Watling também observou que os estoques de equipamentos militares de Moscou que sobraram da era soviética, incluindo tanques, artilharia e veículos de combate de infantaria, estarão se esgotando entre agora e meados da queda. Ele acredita que a capacidade da Rússia de substituir as perdasdent inteiramente do que pode produzir do zero.
A economia da Rússia diminui em meio a tensões contínuas de guerra
O país sinalizou um declínio em sua economia focada na guerra, que enfrentou sanções internacionais, bem como pressões domésticas resultantes em grande parte da guerra. A Rússia está enfrentando inflação desenfreada e altos custos de alimentos e produção que até Putin descreveu como alarmante.
O Banco Central da Rússia (CBR) manteve altas taxas de juros (a 21%) para diminuir a taxa de inflação, que estava em 10,2% em abril. O banco reconheceu no início deste mês que um processo desinflacionário está em andamento. O CBR também argumentou que um período prolongado de política monetária apertada ainda é necessária para que a inflação retorne à sua meta de 4% em 2026.
Liam Peach, economista sênior de mercados emergentes da Capital Economics, disse na semana passada a forte desaceleração do PIB russo de 4,5% ano a ano no quarto trimestre para 1,4% no primeiro trimestre é consistente com uma queda acentuada na produção. Ele também acredita que os dados sugeriram que a economia de Moscou pode estar indo para uma crise acentuada contínua do que o esperado.
Peach observou que uma queda acentuada no crescimento do PIB os surpreendeu, pois eles esperavam que uma desaceleração para manter em 2025. Ele argumentou que uma recessão técnica é possível no primeiro semestre deste ano, e o crescimento do PIB acima de 2025 como um todo pode estar significativamente abaixo de sua previsão atual de 2,5%.
Alexander Kolyandr, membro sênior do Center for European Policy Analysis, sustentou que o crescimento que permanece na economia russa está concentrado na fabricação, especialmente no setor de defesa e indústrias relacionadas.
Ele observou em uma análise para a CEPA que a economia da Rússia está esfriando após três anos militarizando o país.
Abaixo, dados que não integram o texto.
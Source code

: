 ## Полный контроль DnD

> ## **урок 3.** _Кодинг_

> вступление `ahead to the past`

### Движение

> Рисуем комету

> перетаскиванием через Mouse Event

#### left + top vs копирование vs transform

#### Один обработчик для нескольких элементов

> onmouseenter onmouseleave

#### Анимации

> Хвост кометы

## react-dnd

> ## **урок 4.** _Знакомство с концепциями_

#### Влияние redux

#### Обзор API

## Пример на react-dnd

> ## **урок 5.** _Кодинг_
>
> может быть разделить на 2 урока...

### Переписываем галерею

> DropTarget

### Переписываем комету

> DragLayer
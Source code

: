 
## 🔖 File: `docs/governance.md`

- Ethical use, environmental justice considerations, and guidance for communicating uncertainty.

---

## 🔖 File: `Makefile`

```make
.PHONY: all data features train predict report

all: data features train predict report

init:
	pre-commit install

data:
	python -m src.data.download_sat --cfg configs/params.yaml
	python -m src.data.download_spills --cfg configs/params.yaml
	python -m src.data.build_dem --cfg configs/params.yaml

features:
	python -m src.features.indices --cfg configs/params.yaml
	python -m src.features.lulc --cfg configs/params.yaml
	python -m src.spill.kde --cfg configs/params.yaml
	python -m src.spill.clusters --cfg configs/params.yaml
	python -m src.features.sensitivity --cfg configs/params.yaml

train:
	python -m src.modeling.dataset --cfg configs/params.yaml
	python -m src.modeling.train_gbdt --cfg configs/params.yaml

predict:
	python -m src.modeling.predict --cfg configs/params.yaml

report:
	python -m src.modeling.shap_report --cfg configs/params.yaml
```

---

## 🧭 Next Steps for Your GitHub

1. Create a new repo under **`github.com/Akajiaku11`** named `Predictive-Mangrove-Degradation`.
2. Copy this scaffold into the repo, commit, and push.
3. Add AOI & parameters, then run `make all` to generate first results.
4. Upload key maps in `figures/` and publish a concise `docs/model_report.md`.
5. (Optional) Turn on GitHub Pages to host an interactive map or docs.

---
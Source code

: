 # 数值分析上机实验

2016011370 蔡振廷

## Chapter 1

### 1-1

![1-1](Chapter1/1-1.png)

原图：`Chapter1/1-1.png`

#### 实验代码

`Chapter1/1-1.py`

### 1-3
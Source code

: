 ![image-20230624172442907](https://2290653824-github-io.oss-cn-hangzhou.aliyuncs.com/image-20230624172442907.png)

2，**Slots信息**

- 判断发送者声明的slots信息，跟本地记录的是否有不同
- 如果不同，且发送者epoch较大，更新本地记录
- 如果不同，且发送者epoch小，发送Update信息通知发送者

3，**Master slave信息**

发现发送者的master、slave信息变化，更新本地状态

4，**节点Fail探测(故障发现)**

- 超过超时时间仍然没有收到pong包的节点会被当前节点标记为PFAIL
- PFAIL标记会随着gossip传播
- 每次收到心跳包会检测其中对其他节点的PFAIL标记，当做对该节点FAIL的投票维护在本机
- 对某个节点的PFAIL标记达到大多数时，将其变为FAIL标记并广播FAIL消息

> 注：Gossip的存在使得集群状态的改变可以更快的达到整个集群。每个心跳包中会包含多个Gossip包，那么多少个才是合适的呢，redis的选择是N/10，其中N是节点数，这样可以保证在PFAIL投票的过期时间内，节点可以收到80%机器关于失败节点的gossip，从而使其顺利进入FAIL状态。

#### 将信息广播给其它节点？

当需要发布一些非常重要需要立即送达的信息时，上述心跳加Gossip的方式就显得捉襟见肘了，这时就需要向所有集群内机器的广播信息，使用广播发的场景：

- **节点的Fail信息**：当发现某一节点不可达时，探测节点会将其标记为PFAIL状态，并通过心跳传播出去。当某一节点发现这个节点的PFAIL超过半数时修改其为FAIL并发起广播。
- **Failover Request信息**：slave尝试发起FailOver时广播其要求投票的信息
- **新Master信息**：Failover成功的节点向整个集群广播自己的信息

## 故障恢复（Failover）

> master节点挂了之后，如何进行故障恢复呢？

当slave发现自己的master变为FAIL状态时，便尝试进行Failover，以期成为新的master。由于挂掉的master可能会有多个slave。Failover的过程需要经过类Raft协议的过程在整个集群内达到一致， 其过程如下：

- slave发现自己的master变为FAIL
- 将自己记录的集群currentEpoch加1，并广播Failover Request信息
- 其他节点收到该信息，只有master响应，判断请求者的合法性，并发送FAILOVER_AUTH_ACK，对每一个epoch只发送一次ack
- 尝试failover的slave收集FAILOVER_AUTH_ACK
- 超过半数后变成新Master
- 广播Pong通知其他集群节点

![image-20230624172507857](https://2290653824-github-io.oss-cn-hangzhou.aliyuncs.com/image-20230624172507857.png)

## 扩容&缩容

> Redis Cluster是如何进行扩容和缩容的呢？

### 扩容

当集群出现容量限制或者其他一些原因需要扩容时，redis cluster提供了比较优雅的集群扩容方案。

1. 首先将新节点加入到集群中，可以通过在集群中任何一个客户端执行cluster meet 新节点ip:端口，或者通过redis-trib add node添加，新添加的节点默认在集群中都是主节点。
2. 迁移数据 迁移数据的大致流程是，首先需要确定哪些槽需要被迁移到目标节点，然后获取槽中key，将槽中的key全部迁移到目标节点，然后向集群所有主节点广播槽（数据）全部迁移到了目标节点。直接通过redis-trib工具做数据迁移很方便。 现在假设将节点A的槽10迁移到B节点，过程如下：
Kolyandr disse que a desaceleração da inflação, menos empréstimos de empresas e consumidores, importações de decrescimento, produção industrial e gastos com consumidores apontaram para a desaceleração que continua.
O Ministério do Desenvolvimento Econômico também previu que da Rússia diminuirá de 4,3% em 2024 para 2,5% este ano. Kolyandr acrescentou que a economia não está desmobilizando, mas está apenas ficando sem vapor. Segundo ele, más decisões dos formuladores de políticas, uma queda adicional nos preços do petróleo ou descuido com a inflação pode resultar em conseqüências terríveis para Moscou.